One hundred and sixty one patients were enrolled and randomised to the sirolimus-eluting stent (82) or the bare metal stent (79). In the drug-eluting stent group, 12-month follow-up data were available for 62 patients, and, in the bare metal stent group, 12-month follow-up data were available for 63 patients.


The results showed that, at one year, the bare metal stent group had primary patency rate of 55.6% and secondary patency rate of 71.4%. The sirolimus-eluting stent group had primary patency rate of 80.6% (p=0.004) and secondary patency rate of 91.9% (p=0.005). A comparison of patients in each treatment group who were Rutherford class ≤2 (moderate or no claudication) at baseline, six and 12 months showed a significant difference in favour of the sirolimus-eluting stent. At baseline, the percentage of Rutherford class ≤2 patients was 9.9% for the sirolimus-eluting stent and 15.5% for the bare metal; at six months, it was 71.4% for drug-eluting stent and 66.1% for the bare metal stent; and at 12 months it was 78.8% for the sirolimus-eluting stent 63.9% for the bare metal stent (p=0.04).


Xience Prime update


Abbott has received the CE mark for its Xience Prime everolimus-eluting coronary stent system for the treatment of critical limb ischaemia or severe claudication of the lower leg. Data generated on Xience V drug-eluting stent from the DESTINY trial supported the CE mark application. DESTINY’s multicentre trial compared Xience to Abbott’s bare metal Multi-link Vision stent, in 140 patients with claudication of the lower leg, with lesion lengths less than 40mm.

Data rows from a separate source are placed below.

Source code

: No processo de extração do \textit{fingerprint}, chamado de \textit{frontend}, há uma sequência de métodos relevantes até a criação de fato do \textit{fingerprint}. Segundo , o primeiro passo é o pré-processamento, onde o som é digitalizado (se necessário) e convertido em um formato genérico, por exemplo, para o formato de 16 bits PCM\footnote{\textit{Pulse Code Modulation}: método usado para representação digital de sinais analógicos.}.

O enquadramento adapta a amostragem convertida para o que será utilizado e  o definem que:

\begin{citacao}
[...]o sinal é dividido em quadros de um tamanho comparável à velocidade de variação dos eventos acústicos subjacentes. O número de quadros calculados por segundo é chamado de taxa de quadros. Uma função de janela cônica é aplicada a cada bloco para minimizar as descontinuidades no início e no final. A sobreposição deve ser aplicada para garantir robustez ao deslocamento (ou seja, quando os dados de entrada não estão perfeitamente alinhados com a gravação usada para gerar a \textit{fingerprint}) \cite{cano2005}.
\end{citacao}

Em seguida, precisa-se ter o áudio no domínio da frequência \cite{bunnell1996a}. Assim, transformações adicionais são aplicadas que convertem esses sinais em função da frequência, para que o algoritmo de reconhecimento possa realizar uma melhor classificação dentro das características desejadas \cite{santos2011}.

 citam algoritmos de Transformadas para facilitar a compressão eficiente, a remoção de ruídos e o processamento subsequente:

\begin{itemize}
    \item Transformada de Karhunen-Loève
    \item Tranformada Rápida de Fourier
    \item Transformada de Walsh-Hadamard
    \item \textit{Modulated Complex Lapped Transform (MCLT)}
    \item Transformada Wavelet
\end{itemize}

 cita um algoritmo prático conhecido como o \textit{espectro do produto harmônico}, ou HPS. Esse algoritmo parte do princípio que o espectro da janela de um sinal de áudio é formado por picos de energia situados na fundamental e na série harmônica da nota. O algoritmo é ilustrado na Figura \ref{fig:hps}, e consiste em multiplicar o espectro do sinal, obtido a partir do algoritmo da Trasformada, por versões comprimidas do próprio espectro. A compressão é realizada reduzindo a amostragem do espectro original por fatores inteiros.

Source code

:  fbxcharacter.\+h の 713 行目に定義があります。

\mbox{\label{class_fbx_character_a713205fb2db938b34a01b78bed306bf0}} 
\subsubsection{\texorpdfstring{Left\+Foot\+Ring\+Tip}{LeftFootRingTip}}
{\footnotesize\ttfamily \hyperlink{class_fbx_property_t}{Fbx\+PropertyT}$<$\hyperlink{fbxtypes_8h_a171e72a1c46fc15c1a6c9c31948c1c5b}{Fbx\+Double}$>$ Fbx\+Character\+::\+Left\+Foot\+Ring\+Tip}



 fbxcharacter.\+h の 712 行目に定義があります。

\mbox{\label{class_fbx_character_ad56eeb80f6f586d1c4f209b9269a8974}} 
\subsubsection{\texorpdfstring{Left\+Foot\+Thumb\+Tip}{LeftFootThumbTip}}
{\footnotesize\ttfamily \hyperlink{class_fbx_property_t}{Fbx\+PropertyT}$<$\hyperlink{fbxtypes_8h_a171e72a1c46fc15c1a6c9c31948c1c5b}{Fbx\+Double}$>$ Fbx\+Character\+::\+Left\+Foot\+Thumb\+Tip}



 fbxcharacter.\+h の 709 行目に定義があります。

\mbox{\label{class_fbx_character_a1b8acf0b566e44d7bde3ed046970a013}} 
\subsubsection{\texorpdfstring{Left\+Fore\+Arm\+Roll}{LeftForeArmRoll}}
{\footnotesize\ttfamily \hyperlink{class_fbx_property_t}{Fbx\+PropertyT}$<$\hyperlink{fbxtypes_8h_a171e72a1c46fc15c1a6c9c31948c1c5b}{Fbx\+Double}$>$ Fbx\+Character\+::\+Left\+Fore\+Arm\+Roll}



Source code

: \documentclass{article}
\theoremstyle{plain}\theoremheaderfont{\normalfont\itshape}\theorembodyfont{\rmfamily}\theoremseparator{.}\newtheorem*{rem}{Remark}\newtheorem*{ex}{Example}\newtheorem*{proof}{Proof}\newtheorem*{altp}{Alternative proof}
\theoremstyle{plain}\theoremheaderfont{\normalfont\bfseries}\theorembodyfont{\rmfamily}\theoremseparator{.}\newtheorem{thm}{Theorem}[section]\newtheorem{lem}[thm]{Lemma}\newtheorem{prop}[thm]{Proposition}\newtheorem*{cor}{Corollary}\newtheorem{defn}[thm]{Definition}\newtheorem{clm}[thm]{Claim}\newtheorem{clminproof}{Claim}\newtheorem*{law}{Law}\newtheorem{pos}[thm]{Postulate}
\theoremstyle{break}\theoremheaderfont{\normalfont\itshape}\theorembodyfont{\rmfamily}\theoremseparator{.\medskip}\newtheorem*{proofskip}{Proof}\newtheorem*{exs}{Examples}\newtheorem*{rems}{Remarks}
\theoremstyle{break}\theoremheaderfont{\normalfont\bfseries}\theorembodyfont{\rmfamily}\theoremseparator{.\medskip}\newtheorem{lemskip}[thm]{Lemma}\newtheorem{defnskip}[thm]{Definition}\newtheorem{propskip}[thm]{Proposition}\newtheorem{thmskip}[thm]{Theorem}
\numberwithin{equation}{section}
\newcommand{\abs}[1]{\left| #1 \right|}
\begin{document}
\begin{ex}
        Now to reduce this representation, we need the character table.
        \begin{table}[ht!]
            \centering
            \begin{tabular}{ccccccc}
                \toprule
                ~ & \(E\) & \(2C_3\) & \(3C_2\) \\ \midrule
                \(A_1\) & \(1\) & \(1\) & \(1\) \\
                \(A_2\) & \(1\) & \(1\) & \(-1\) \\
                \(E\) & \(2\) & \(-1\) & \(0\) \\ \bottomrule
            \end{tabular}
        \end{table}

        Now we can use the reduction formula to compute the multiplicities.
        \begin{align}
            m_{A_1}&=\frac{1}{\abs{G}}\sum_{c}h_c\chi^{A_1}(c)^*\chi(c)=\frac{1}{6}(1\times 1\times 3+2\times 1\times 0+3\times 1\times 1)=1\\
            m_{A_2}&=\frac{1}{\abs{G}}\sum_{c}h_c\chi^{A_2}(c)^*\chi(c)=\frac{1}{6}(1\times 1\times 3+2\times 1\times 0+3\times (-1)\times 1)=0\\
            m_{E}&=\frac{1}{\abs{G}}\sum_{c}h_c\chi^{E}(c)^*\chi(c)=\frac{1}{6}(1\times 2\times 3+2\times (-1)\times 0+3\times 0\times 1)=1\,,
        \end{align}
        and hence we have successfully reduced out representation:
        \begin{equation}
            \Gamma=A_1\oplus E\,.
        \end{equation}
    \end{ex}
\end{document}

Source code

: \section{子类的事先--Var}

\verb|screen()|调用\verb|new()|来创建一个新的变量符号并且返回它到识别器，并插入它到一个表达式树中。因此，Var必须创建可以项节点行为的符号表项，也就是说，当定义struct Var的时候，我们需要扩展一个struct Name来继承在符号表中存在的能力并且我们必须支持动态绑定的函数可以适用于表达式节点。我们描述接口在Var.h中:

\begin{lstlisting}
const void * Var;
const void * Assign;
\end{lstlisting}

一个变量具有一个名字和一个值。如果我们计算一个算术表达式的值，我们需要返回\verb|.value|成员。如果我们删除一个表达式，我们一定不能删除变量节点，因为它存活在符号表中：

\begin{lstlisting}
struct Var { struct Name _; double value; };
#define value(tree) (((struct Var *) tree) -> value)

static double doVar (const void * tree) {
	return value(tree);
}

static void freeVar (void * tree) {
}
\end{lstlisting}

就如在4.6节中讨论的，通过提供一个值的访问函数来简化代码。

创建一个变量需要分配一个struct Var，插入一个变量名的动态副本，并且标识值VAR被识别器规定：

The 12-month results from DESTINY demonstrated that Xience V had better patency compared to the bare metal stent at 12 months (85.2% Xience V versus 54.4% Multi-link Vision; p=0.0001). This difference was especially pronounced between six and 12 months, where the difference in patency rate significantly diverged, as the rate for the bare metal stent fell to nearly 50% while the rate for Xience V remained above 85%.


“The DESTINY trial demonstrates that everolimus eluting stents result in significantly better patency at 12 months compared to bare metal stents for patients with critical limb ischaemia of the lower leg, and the use of everolimus eluting stents can potentially provide significantly better outcomes for these patients,” said Marc Bosiers, head of the Department of Vascular Surgery at St. Blasius Hospital in Dendermonde, Belgium, and principal investigator of the DESTINY trial.